Soln. 4.4
We follow the development in Section 4.4.1 in the textbook. As usual, we enlarge each observation \(x\in \mathbb{R}^p\) by inserting a constant \(1\) at the head position so that \(x^T \leftarrow (1, x^T)\). Thus we have
\[\begin{equation}
P(G=k|X=x) = \frac{\exp(\beta_k^Tx)}{1 + \sum_{l=1}^{K-1}\exp(\beta_l^Tx)},\ \ k =1,...,K-1\non
\end{equation}\]
and
\[\begin{equation}
P(G=K|X=x) = \frac{1}{1 + \sum_{l=1}^{K-1}\exp(\beta_l^Tx)}.\non
\end{equation}\]
Each \(\beta_k\in \mathbb{R}^{p+1}\) for \(k=1,...,K-1\). Denote \(\beta = \{\beta_1^T, ..., \beta_{K-1}^T\}\) so that \(\beta\) is the \((p+1)(K-1)-\)vector consisting of all the coefficients. Let
\[\begin{equation}
\label{eq:4.4pkxi}
p_k(x;\beta) = P(G=k|X=x).\non
\end{equation}\]
The log-likelihood for \(N\) observations is
\[\begin{equation}
l(\beta) = \sum_{i=1}^N\log p_{g_i}(x_i;\beta).\non
\end{equation}\]
We code the class from \(1\) to \(K\) so that \(l(\beta)\) can be rewritten as
\[\begin{eqnarray}
l(\beta) &=& \sum_{i=1}^N\left(\sum_{k=1}^{K-1}\bb{1}(y_i=k)\log p_k(x_i;\beta) - \bb{1}(y_i=K)\log \left(1+\sum_{l=1}^{K-1}e^{\beta_l^Tx_i}\right)\right)\non\\
&=&\sum_{i=1}^N\left(\sum_{k=1}^{K-1}\bb{1}(y_i=k)\beta_k^Tx_i-\log\big(1+\sum_{l=1}^{K-1}e^{\beta_l^Tx_i}\big)\right)\label{eq:multiclasslrlog}
\end{eqnarray}\]
To maximize the log-likelihood, we set its derivatives to zero.

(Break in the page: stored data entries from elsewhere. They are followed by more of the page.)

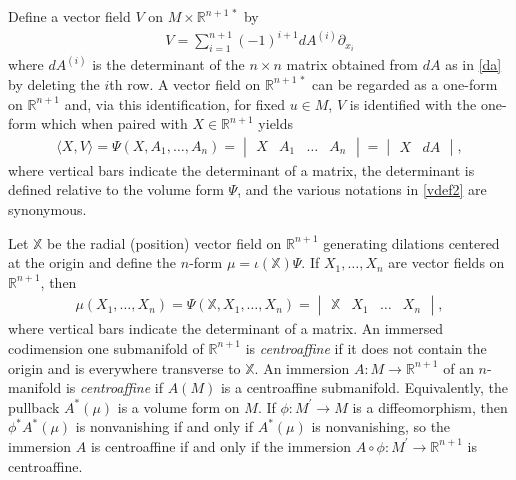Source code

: \documentclass [leqno, 10pt]{amsart}
\theoremstyle{definition}
\numberwithin{equation}{section}
\newcommand{\imt}{\iota}
\newcommand{\pr}{\partial}
\newcommand{\lb}{\langle}
\newcommand{\ra}{\rangle}
\newcommand{\eul}{\mathbb{X}}
\newcommand{\rea}{\mathbb R}
\begin{document}
Define a vector field $V$ on $M \times \rea^{n+1\,\ast}$ by
\begin{align}\label{vdef}
V = \sum_{i = 1}^{n+1}(-1)^{i+1}dA^{(i)}\pr_{x_{i}} 
\end{align}
where $dA^{(i)}$ is the determinant of the $n \times n$ matrix obtained from $dA$ as in \eqref{da} by deleting the $i$th row. A vector field on $\rea^{n+1\,\ast}$ can be regarded as a one-form on $\rea^{n+1}$ and, via this identification, for fixed $u \in M$, $V$ is identified with the one-form which when paired with $X \in \rea^{n+1}$ yields
\begin{align}\label{vdef2}
\lb X, V\ra = \Psi(X, A_{1}, \dots, A_{n}) = \begin{vmatrix} X & A_{1} & \dots & A_{n}\end{vmatrix} = \begin{vmatrix} X & dA \end{vmatrix},
\end{align}
where vertical bars indicate the determinant of a matrix, the determinant is defined relative to the volume form $\Psi$, and the various notations in \eqref{vdef2} are synonymous.

Let $\eul$ be the radial (position) vector field on $\rea^{n+1}$ generating dilations centered at the origin and define the $n$-form $\mu = \imt(\eul)\Psi$. If $X_{1}, \dots, X_{n}$ are vector fields on $\rea^{n+1}$, then
\begin{align}
\mu(X_{1}, \dots, X_{n}) = \Psi(\eul, X_{1}, \dots, X_{n}) = \begin{vmatrix} \eul & X_{1} & \dots & X_{n}\end{vmatrix},
\end{align}
where vertical bars indicate the determinant of a matrix. An immersed codimension one submanifold of $\rea^{n+1}$ is \textit{centroaffine} if it does not contain the origin and is everywhere transverse to $\eul$. An immersion $A:M \to \rea^{n+1}$ of an $n$-manifold is \textit{centroaffine} if $A(M)$ is a centroaffine submanifold. 
Equivalently, the pullback $A^{\ast}(\mu)$ is a volume form on $M$. If $\phi:M^{\prime} \to M$ is a diffeomorphism, then $\phi^{\ast}A^{\ast}(\mu)$ is nonvanishing if and only if $A^{\ast}(\mu)$ is nonvanishing, so the immersion $A$ is centroaffine if and only if the immersion $A \circ \phi:M^{\prime} \to \rea^{n+1}$ is centroaffine.
\end{document}
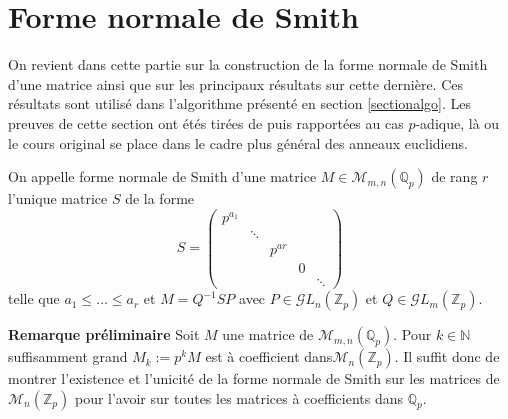 \section{Forme normale de Smith}
\label{smith} 
On revient dans cette partie sur la construction de la forme normale de Smith d'une matrice ainsi que sur les principaux résultats sur cette dernière. Ces résultats sont utilisé dans l'algorithme présenté en section \ref{sectionalgo}.  Les preuves de cette section ont étés tirées de \cite{howard_rings_nodate}  puis rapportées au cas $p$-adique, là ou le cours original se place dans le cadre plus général des anneaux euclidiens.



\begin{rappel}
	On appelle forme normale de Smith d'une matrice $M \in \mathcal{M}_{m,n}\left(\mathbb{Q}_{p} \right) $ de rang $r$ l'unique matrice $S$ de la forme $$S =  
	\begin{pmatrix} p^{a_1} & \\
		 & \ddots \\
		 & & p^{ar}\\
		 & & & 0\\
		 & & & & \ddots \end{pmatrix} $$
		 telle que $a_1\le  \ldots\le a_r$ et $M =  Q^{-1} S P$ avec $P \in \mathcal{G}L_n\left( \mathbb{Z}_p \right) $ et $Q \in \mathcal{G}L_m\left( \mathbb{Z}_p \right) $.
\end{rappel}
\textbf{Remarque préliminaire} 
Soit $M$ une matrice de $\mathcal{M}_{m,n}\left(\mathbb{Q}_{p} \right) $. Pour $k \in \mathbb{N}$ suffisamment grand $M_k := p^k M$ est à coefficient dans$\mathcal{M}_{n}\left(\mathbb{Z}_p\right)$. Il suffit donc de montrer l'existence et l'unicité de la forme normale de Smith sur les matrices de $\mathcal{M}_{n}\left(\mathbb{Z}_p\right) $ pour l'avoir sur toutes les matrices à coefficients dans $\mathbb{Q}_{p}$.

These score equations, for \(k=1,...,K-1\), are
\[\begin{eqnarray}
\frac{\partial l(\beta)}{\partial \beta_k} &=& \sum_{i=1}^N \left(\bb{1}(y_i=k)x_i - \frac{x_ie^{\beta_k^Tx_i}}{1+\sum_{l=1}^{K-1}e^{\beta_l^Tx_i}}\right)\non\\
&=&\sum_{i=1}^N x_i\left(\bb{1}(y_i=k) - \frac{e^{\beta_k^Tx_i}}{1+\sum_{l=1}^{K-1}e^{\beta_l^Tx_i}}\right)\in \mathbb{R}^{p+1}\label{eq:multiclasslr1st}
\end{eqnarray}\]
We write
\[\begin{equation}
\label{eq:multiclasslr1stmat}
\frac{\partial l(\beta)}{\partial \beta} =
\begin{pmatrix}
\frac{\partial l(\beta)}{\partial \beta_1}\\
\vdots\\
\frac{\partial l(\beta)}{\partial \beta_{K-1}}
\end{pmatrix}\in \mathbb{R}^{(p+1)(K-1)}.
\end{equation}\]
We next look for the second order derivatives of \(\beta\). By \(\eqref{eq:multiclasslr1st}\), for \(k\neq j \in \{1,...,K-1\}\), we get
\[\begin{eqnarray}
\frac{\partial^2 l(\beta)}{\partial \beta_k\partial \beta_j^T}
&=& \sum_{i=1}^Nx_i \left(-\frac{e^{\beta_j^Tx_i}x_i^Te^{\beta_k^Tx_i}}{(1+\sum_{l=1}^{K-1}e^{\beta_l^Tx_i})^2}\right)\non\\
&=& - \sum_{i=1}^Nx_ix_i^T\frac{e^{\beta_k^Tx_i}}{1+\sum_{l=1}^{K-1}e^{\beta_l^Tx_i}}\cdot \frac{e^{\beta_j^Tx_i}}{1+\sum_{l=1}^{K-1}e^{\beta_l^Tx_i}}\non\\
&=& - \sum_{i=1}^Nx_ix_i^Tp_k(x_i;\beta)p_j(x_i;\beta).\label{eq:multiclasslr2nd}
\end{eqnarray}\]
For \(k\in \{1,..., K-1\}\), we have
\[\begin{eqnarray}
\frac{\partial^2 l(\beta)}{\partial \beta_k\partial \beta_k^T}
&=&\sum_{i=1}^Nx_i \left(-\frac{e^{\beta_k^T}x_i^T}{(1+\sum_{l=1}^{K-1}e^{\beta_l^Tx_i})^2}\right)\non\\
&=&-\sum_{i=1}^Nx_ix_i^T\frac{e^{\beta_k^T}}{1+\sum_{l=1}^{K-1}e^{\beta_l^Tx_i}}\cdot\frac{1}{1+\sum_{l=1}^{K-1}e^{\beta_l^Tx_i}}\non\\
&=&-\sum_{i=1}^Nx_ix_i^Tp_k(x_i;\beta)p^c_k(x_i;\beta),\label{eq:multiclasslr2nd2}
\end{eqnarray}\]
where \(p^c_k(x_i;\beta) = 1 - p_k(x_i;\beta)\).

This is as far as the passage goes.